Analytical sensitivity and efficiency comparisons of SARS-COV-2 qRT-PCR assays
Chantal BF Vogels,
Anderson F Brito,
Anne L. Wyllie,
Joseph R Fauver,
Isabel M. Ott,
Chaney C Kalinich,
Mary E. Petrone,
M. Catherine Muenker,
Adam J. Moore,
Daniel J. Kim,
Ji Eun Oh,
Nagarjuna R Cheemarla,
Charles Dela Cruz,
Ellen F. Foxman,
Nathan D. Grubaugh
Posted 01 Apr 2020
medRxiv DOI: 10.1101/2020.03.30.20048108
Posted 01 Apr 2020
The recent spread of severe acute respiratory syndrome coronavirus 2 (SARS-CoV-2) exemplifies the critical need for accurate and rapid diagnostic assays to prompt clinical and public health interventions.

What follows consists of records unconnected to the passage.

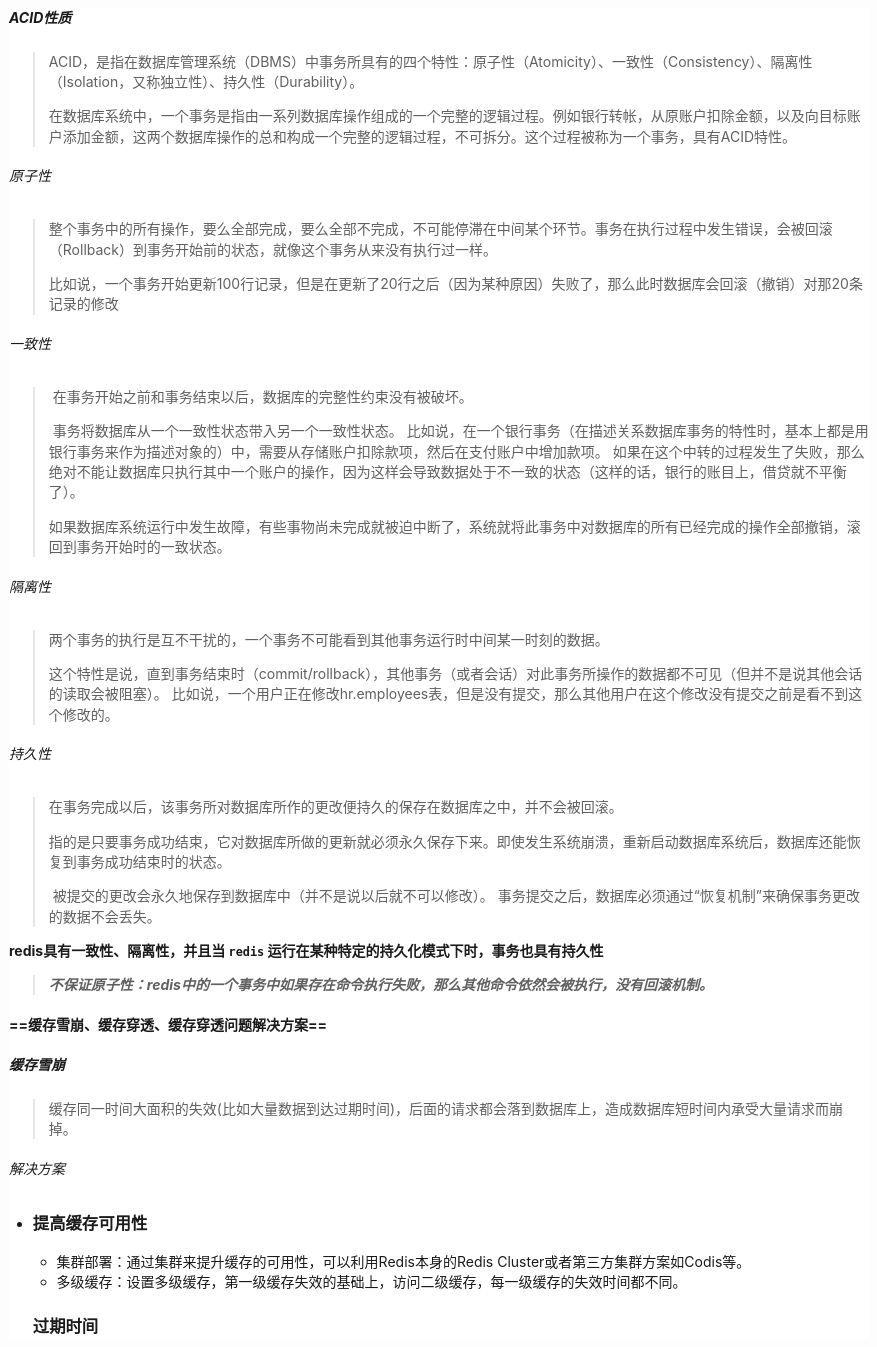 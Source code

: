 ##### ACID性质

> ​		ACID，是指在数据库管理系统（DBMS）中事务所具有的四个特性：原子性（Atomicity）、一致性（Consistency）、隔离性（Isolation，又称独立性）、持久性（Durability）。
>
> ​		在数据库系统中，一个事务是指由一系列数据库操作组成的一个完整的逻辑过程。例如银行转帐，从原账户扣除金额，以及向目标账户添加金额，这两个数据库操作的总和构成一个完整的逻辑过程，不可拆分。这个过程被称为一个事务，具有ACID特性。

###### 原子性

> 整个事务中的所有操作，要么全部完成，要么全部不完成，不可能停滞在中间某个环节。事务在执行过程中发生错误，会被回滚（Rollback）到事务开始前的状态，就像这个事务从来没有执行过一样。
>
> 比如说，一个事务开始更新100行记录，但是在更新了20行之后（因为某种原因）失败了，那么此时数据库会回滚（撤销）对那20条记录的修改

###### 一致性

> ​		在事务开始之前和事务结束以后，数据库的完整性约束没有被破坏。
>
> ​		事务将数据库从一个一致性状态带入另一个一致性状态。 比如说，在一个银行事务（在描述关系数据库事务的特性时，基本上都是用银行事务来作为描述对象的）中，需要从存储账户扣除款项，然后在支付账户中增加款项。 如果在这个中转的过程发生了失败，那么绝对不能让数据库只执行其中一个账户的操作，因为这样会导致数据处于不一致的状态（这样的话，银行的账目上，借贷就不平衡了）。
>
> ​		如果数据库系统运行中发生故障，有些事物尚未完成就被迫中断了，系统就将此事务中对数据库的所有已经完成的操作全部撤销，滚回到事务开始时的一致状态。

###### 隔离性

> ​		两个事务的执行是互不干扰的，一个事务不可能看到其他事务运行时中间某一时刻的数据。
>
> ​		这个特性是说，直到事务结束时（commit/rollback），其他事务（或者会话）对此事务所操作的数据都不可见（但并不是说其他会话的读取会被阻塞）。 比如说，一个用户正在修改hr.employees表，但是没有提交，那么其他用户在这个修改没有提交之前是看不到这个修改的。

###### 持久性

> ​		在事务完成以后，该事务所对数据库所作的更改便持久的保存在数据库之中，并不会被回滚。
>
> ​		指的是只要事务成功结束，它对数据库所做的更新就必须永久保存下来。即使发生系统崩溃，重新启动数据库系统后，数据库还能恢复到事务成功结束时的状态。
>
> ​		被提交的更改会永久地保存到数据库中（并不是说以后就不可以修改）。 事务提交之后，数据库必须通过“恢复机制”来确保事务更改的数据不会丢失。

**redis具有一致性、隔离性，并且当 `redis` 运行在某种特定的持久化模式下时，事务也具有持久性**

> ***不保证原子性：redis中的一个事务中如果存在命令执行失败，那么其他命令依然会被执行，没有回滚机制。***

#### ==缓存雪崩、缓存穿透、缓存穿透问题解决方案==

##### 缓存雪崩

> 缓存同一时间大面积的失效(比如大量数据到达过期时间)，后面的请求都会落到数据库上，造成数据库短时间内承受大量请求而崩掉。

###### 解决方案

- ### 提高缓存可用性

  - 集群部署：通过集群来提升缓存的可用性，可以利用Redis本身的Redis Cluster或者第三方集群方案如Codis等。
  - 多级缓存：设置多级缓存，第一级缓存失效的基础上，访问二级缓存，每一级缓存的失效时间都不同。

  ### 过期时间
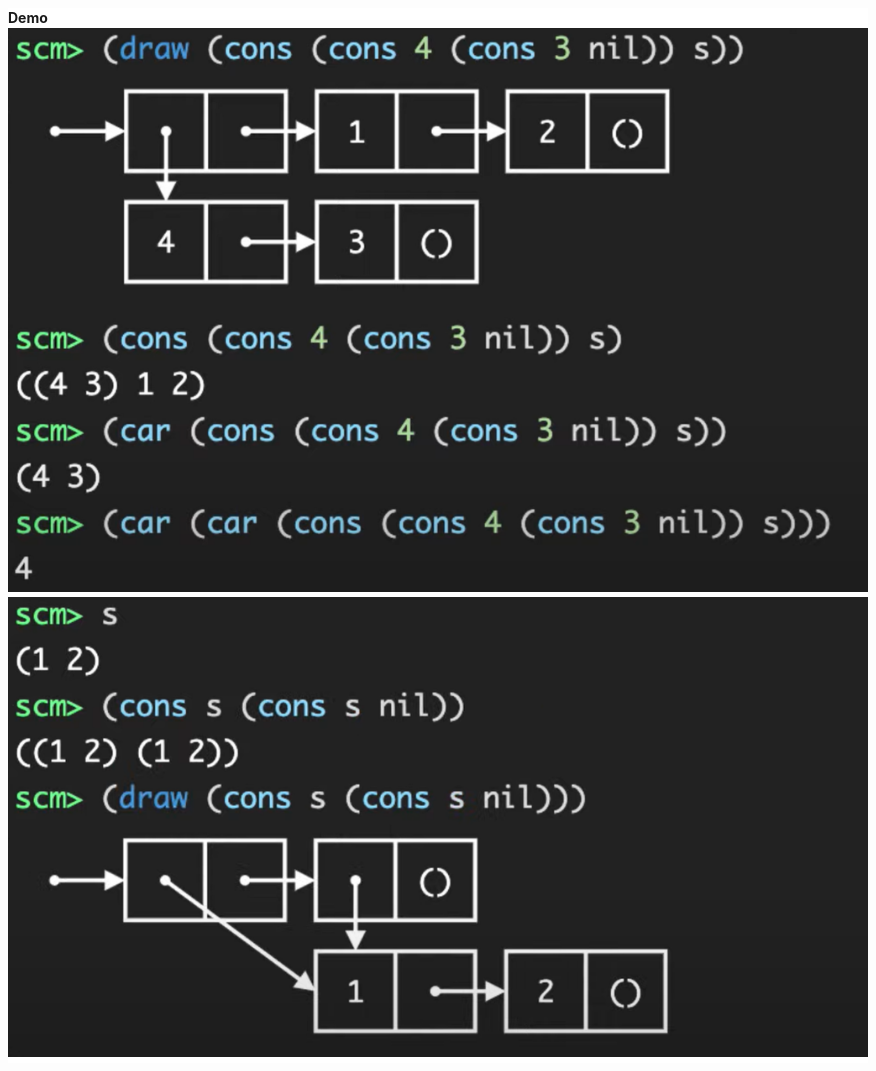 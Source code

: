 **Demo**![image.png](Lectures__Readings.assets/20230302_1021261016.png)![image.png](Lectures__Readings.assets/20230302_1021264047.png)
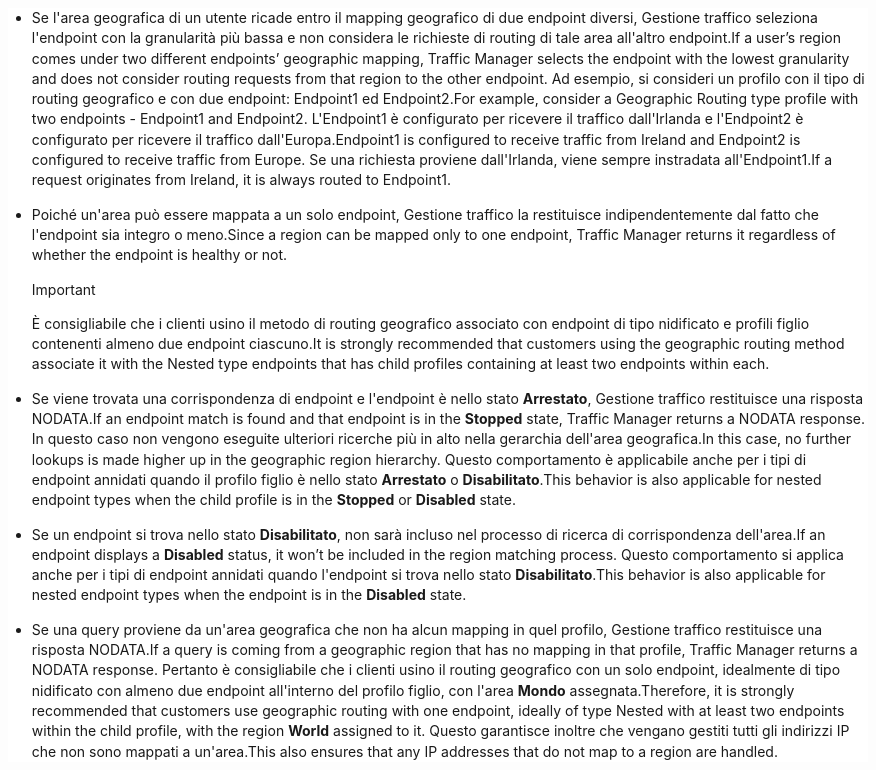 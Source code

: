 - <span data-ttu-id="e3dae-223">Se l'area geografica di un utente ricade entro il mapping geografico di due endpoint diversi, Gestione traffico seleziona l'endpoint con la granularità più bassa e non considera le richieste di routing di tale area all'altro endpoint.</span><span class="sxs-lookup"><span data-stu-id="e3dae-223">If a user’s region comes under two different endpoints’ geographic mapping, Traffic Manager selects the endpoint with the lowest granularity and does not consider routing requests from that region to the other endpoint.</span></span> <span data-ttu-id="e3dae-224">Ad esempio, si consideri un profilo con il tipo di routing geografico e con due endpoint: Endpoint1 ed Endpoint2.</span><span class="sxs-lookup"><span data-stu-id="e3dae-224">For example, consider a Geographic Routing type profile with two endpoints - Endpoint1 and Endpoint2.</span></span> <span data-ttu-id="e3dae-225">L'Endpoint1 è configurato per ricevere il traffico dall'Irlanda e l'Endpoint2 è configurato per ricevere il traffico dall'Europa.</span><span class="sxs-lookup"><span data-stu-id="e3dae-225">Endpoint1 is configured to receive traffic from Ireland and Endpoint2 is configured to receive traffic from Europe.</span></span> <span data-ttu-id="e3dae-226">Se una richiesta proviene dall'Irlanda, viene sempre instradata all'Endpoint1.</span><span class="sxs-lookup"><span data-stu-id="e3dae-226">If a request originates from Ireland, it is always routed to Endpoint1.</span></span>
- <span data-ttu-id="e3dae-227">Poiché un'area può essere mappata a un solo endpoint, Gestione traffico la restituisce indipendentemente dal fatto che l'endpoint sia integro o meno.</span><span class="sxs-lookup"><span data-stu-id="e3dae-227">Since a region can be mapped only to one endpoint, Traffic Manager returns it regardless of whether the endpoint is healthy or not.</span></span>

    >[!IMPORTANT]
    ><span data-ttu-id="e3dae-228">È consigliabile che i clienti usino il metodo di routing geografico associato con endpoint di tipo nidificato e profili figlio contenenti almeno due endpoint ciascuno.</span><span class="sxs-lookup"><span data-stu-id="e3dae-228">It is strongly recommended that customers using the geographic routing method associate it with the Nested type endpoints that has child profiles containing at least two endpoints within each.</span></span>
- <span data-ttu-id="e3dae-229">Se viene trovata una corrispondenza di endpoint e l'endpoint è nello stato **Arrestato**, Gestione traffico restituisce una risposta NODATA.</span><span class="sxs-lookup"><span data-stu-id="e3dae-229">If an endpoint match is found and that endpoint is in the **Stopped** state, Traffic Manager returns a NODATA response.</span></span> <span data-ttu-id="e3dae-230">In questo caso non vengono eseguite ulteriori ricerche più in alto nella gerarchia dell'area geografica.</span><span class="sxs-lookup"><span data-stu-id="e3dae-230">In this case, no further lookups is made higher up in the geographic region hierarchy.</span></span> <span data-ttu-id="e3dae-231">Questo comportamento è applicabile anche per i tipi di endpoint annidati quando il profilo figlio è nello stato **Arrestato** o **Disabilitato**.</span><span class="sxs-lookup"><span data-stu-id="e3dae-231">This behavior is also applicable for nested endpoint types when the child profile is in the **Stopped** or **Disabled** state.</span></span>
- <span data-ttu-id="e3dae-232">Se un endpoint si trova nello stato **Disabilitato**, non sarà incluso nel processo di ricerca di corrispondenza dell'area.</span><span class="sxs-lookup"><span data-stu-id="e3dae-232">If an endpoint displays a **Disabled** status, it won’t be included in the region matching process.</span></span> <span data-ttu-id="e3dae-233">Questo comportamento si applica anche per i tipi di endpoint annidati quando l'endpoint si trova nello stato **Disabilitato**.</span><span class="sxs-lookup"><span data-stu-id="e3dae-233">This behavior is also applicable for nested endpoint types when the endpoint is in the **Disabled** state.</span></span>
- <span data-ttu-id="e3dae-234">Se una query proviene da un'area geografica che non ha alcun mapping in quel profilo, Gestione traffico restituisce una risposta NODATA.</span><span class="sxs-lookup"><span data-stu-id="e3dae-234">If a query is coming from a geographic region that has no mapping in that profile, Traffic Manager returns a NODATA response.</span></span> <span data-ttu-id="e3dae-235">Pertanto è consigliabile che i clienti usino il routing geografico con un solo endpoint, idealmente di tipo nidificato con almeno due endpoint all'interno del profilo figlio, con l'area **Mondo** assegnata.</span><span class="sxs-lookup"><span data-stu-id="e3dae-235">Therefore, it is strongly recommended that customers use geographic routing with one endpoint, ideally of type Nested with at least two endpoints within the child profile, with the region **World** assigned to it.</span></span> <span data-ttu-id="e3dae-236">Questo garantisce inoltre che vengano gestiti tutti gli indirizzi IP che non sono mappati a un'area.</span><span class="sxs-lookup"><span data-stu-id="e3dae-236">This also ensures that any IP addresses that do not map to a region are handled.</span></span>


[1]: ./media/traffic-manager-routing-methods/priority.png
[2]: ./media/traffic-manager-routing-methods/weighted.png
[3]: ./media/traffic-manager-routing-methods/performance.png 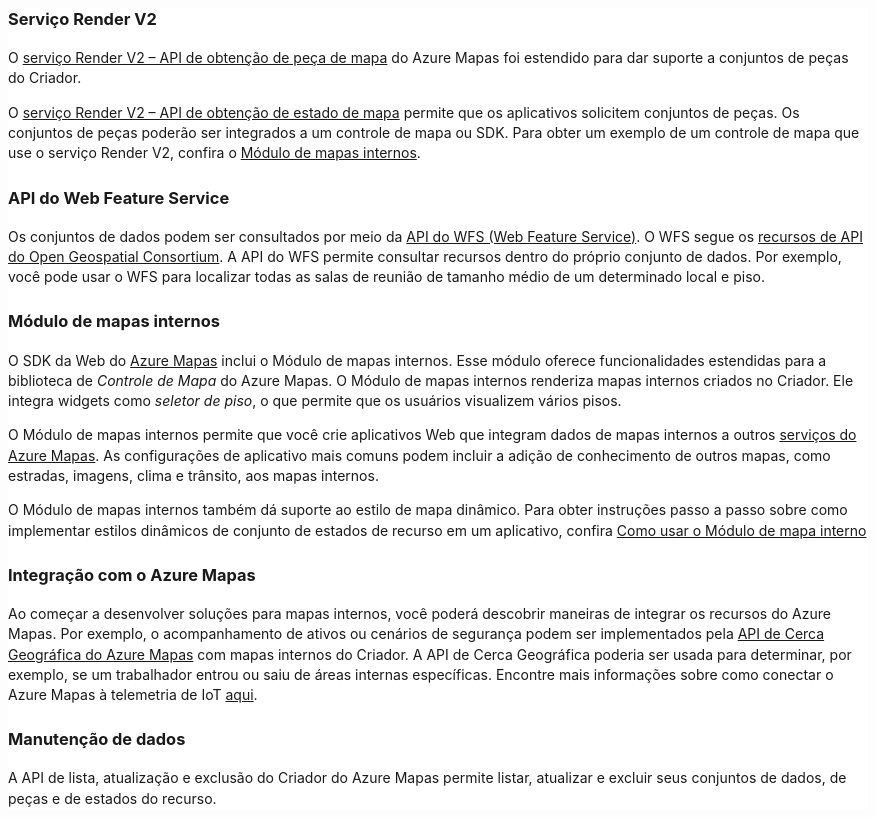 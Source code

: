 ### <a name="render-v2-service"></a>Serviço Render V2

O [serviço Render V2 – API de obtenção de peça de mapa](https://docs.microsoft.com/rest/api/maps/renderv2/getmaptilepreview) do Azure Mapas foi estendido para dar suporte a conjuntos de peças do Criador.

O [serviço Render V2 – API de obtenção de estado de mapa](https://docs.microsoft.com/rest/api/maps/renderv2/getmaptilepreview) permite que os aplicativos solicitem conjuntos de peças. Os conjuntos de peças poderão ser integrados a um controle de mapa ou SDK. Para obter um exemplo de um controle de mapa que use o serviço Render V2, confira o [Módulo de mapas internos](#indoor-maps-module).

### <a name="web-feature-service-api"></a>API do Web Feature Service

Os conjuntos de dados podem ser consultados por meio da [API do WFS (Web Feature Service)](https://docs.microsoft.com/rest/api/maps/wfs). O WFS segue os [recursos de API do Open Geospatial Consortium](http://docs.opengeospatial.org/DRAFTS/17-069r1.html). A API do WFS permite consultar recursos dentro do próprio conjunto de dados. Por exemplo, você pode usar o WFS para localizar todas as salas de reunião de tamanho médio de um determinado local e piso.

### <a name="indoor-maps-module"></a>Módulo de mapas internos

O SDK da Web do [Azure Mapas](https://docs.microsoft.com/azure/azure-maps/) inclui o Módulo de mapas internos. Esse módulo oferece funcionalidades estendidas para a biblioteca de *Controle de Mapa* do Azure Mapas. O Módulo de mapas internos renderiza mapas internos criados no Criador. Ele integra widgets como *seletor de piso*, o que permite que os usuários visualizem vários pisos.

O Módulo de mapas internos permite que você crie aplicativos Web que integram dados de mapas internos a outros [serviços do Azure Mapas](https://docs.microsoft.com/azure/azure-maps/). As configurações de aplicativo mais comuns podem incluir a adição de conhecimento de outros mapas, como estradas, imagens, clima e trânsito, aos mapas internos.

O Módulo de mapas internos também dá suporte ao estilo de mapa dinâmico. Para obter instruções passo a passo sobre como implementar estilos dinâmicos de conjunto de estados de recurso em um aplicativo, confira [Como usar o Módulo de mapa interno](how-to-use-indoor-module.md)

### <a name="azure-maps-integration"></a>Integração com o Azure Mapas

Ao começar a desenvolver soluções para mapas internos, você poderá descobrir maneiras de integrar os recursos do Azure Mapas. Por exemplo, o acompanhamento de ativos ou cenários de segurança podem ser implementados pela [API de Cerca Geográfica do Azure Mapas](https://docs.microsoft.com/rest/api/maps/spatial/postgeofence) com mapas internos do Criador. A API de Cerca Geográfica poderia ser usada para determinar, por exemplo, se um trabalhador entrou ou saiu de áreas internas específicas. Encontre mais informações sobre como conectar o Azure Mapas à telemetria de IoT [aqui](tutorial-iot-hub-maps.md).

### <a name="data-maintenance"></a>Manutenção de dados

 A API de lista, atualização e exclusão do Criador do Azure Mapas permite listar, atualizar e excluir seus conjuntos de dados, de peças e de estados do recurso.
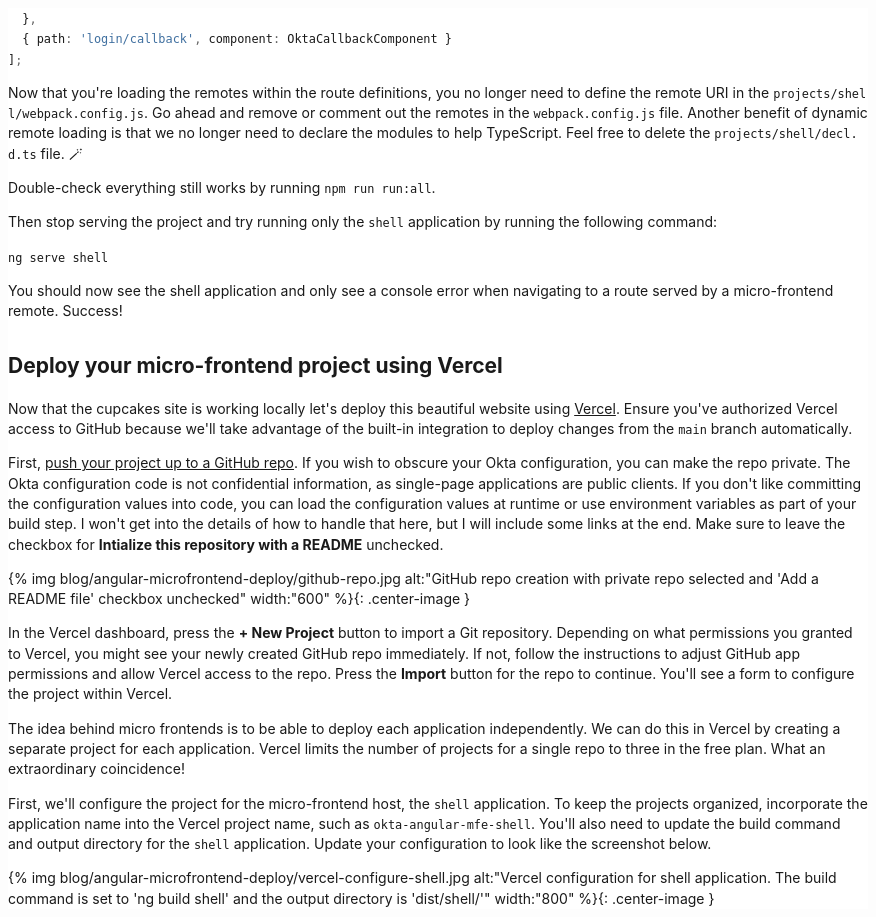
 ```ts
  },
  { path: 'login/callback', component: OktaCallbackComponent }
];
```

Now that you're loading the remotes within the route definitions, you no longer need to define the remote URI in the `projects/shell/webpack.config.js`. Go ahead and remove or comment out the remotes in the `webpack.config.js` file. Another benefit of dynamic remote loading is that we no longer need to declare the modules to help TypeScript. Feel free to delete the `projects/shell/decl.d.ts` file. 🪄

Double-check everything still works by running `npm run run:all`.

Then stop serving the project and try running only the `shell` application by running the following command:

```shell
ng serve shell
```

You should now see the shell application and only see a console error when navigating to a route served by a micro-frontend remote. Success!

## Deploy your micro-frontend project using Vercel

Now that the cupcakes site is working locally let's deploy this beautiful website using [Vercel](https://vercel.com/). Ensure you've authorized Vercel access to GitHub because we'll take advantage of the built-in integration to deploy changes from the `main` branch automatically.

First, [push your project up to a GitHub repo](https://docs.github.com/en/get-started/quickstart/create-a-repo). If you wish to obscure your Okta configuration, you can make the repo private. The Okta configuration code is not confidential information, as single-page applications are public clients. If you don't like committing the configuration values into code, you can load the configuration values at runtime or use environment variables as part of your build step. I won't get into the details of how to handle that here, but I will include some links at the end. Make sure to leave the checkbox for **Intialize this repository with a README** unchecked.

{% img blog/angular-microfrontend-deploy/github-repo.jpg alt:"GitHub repo creation with private repo selected and 'Add a README file' checkbox unchecked" width:"600" %}{: .center-image }

In the Vercel dashboard, press the **+ New Project** button to import a Git repository. Depending on what permissions you granted to Vercel, you might see your newly created GitHub repo immediately. If not, follow the instructions to adjust GitHub app permissions and allow Vercel access to the repo. Press the **Import** button for the repo to continue. You'll see a form to configure the project within Vercel.

The idea behind micro frontends is to be able to deploy each application independently. We can do this in Vercel by creating a separate project for each application. Vercel limits the number of projects for a single repo to three in the free plan. What an extraordinary coincidence!

First, we'll configure the project for the micro-frontend host, the `shell` application. To keep the projects organized, incorporate the application name into the Vercel project name, such as `okta-angular-mfe-shell`. You'll also need to update the build command and output directory for the `shell` application. Update your configuration to look like the screenshot below.

{% img blog/angular-microfrontend-deploy/vercel-configure-shell.jpg alt:"Vercel configuration for shell application. The build command is set to 'ng build shell' and the output directory is 'dist/shell/'" width:"800" %}{: .center-image }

Currently, several quantitative reverse-transcription polymerase chain reaction (qRT-PCR) assays are being used by clinical, research, and public health laboratories. However, it is currently unclear if results from different tests are comparable. Our goal was to evaluate the primer-probe sets used in four common diagnostic assays available on the World Health Organization (WHO) website. To facilitate this effort, we generated RNA transcripts to be used as assay standards and distributed them to other laboratories for internal validation. We then used these (1) RNA transcript standards, (2) full-length SARS-CoV-2 RNA, and (3) pre-COVID-19 nasopharyngeal swabs, and (4) clinical samples from COVID-19 patients to determine analytical efficiency and sensitivity of the qRT-PCR primer-probe sets. We show that all primer-probe sets can be used to detect SARS-CoV-2, but there are clear differences in the ability to differentiate between true negatives and positives with low amounts of virus. We found that several primer-probe sets cross-react with SARS-CoV-2-negative nasopharyngeal swabs. However, background cross-reactivity by the 2019-nCoV_N2 set issued by the US Centers for Disease Control and Prevention did not interfere with outcomes of the combined "N1" and "N2" assay when testing COVID-19 clinical samples. Our findings characterize the limitations of currently used primer-probe sets and can assist other laboratories in selecting appropriate assays for the detection of SARS-CoV-2.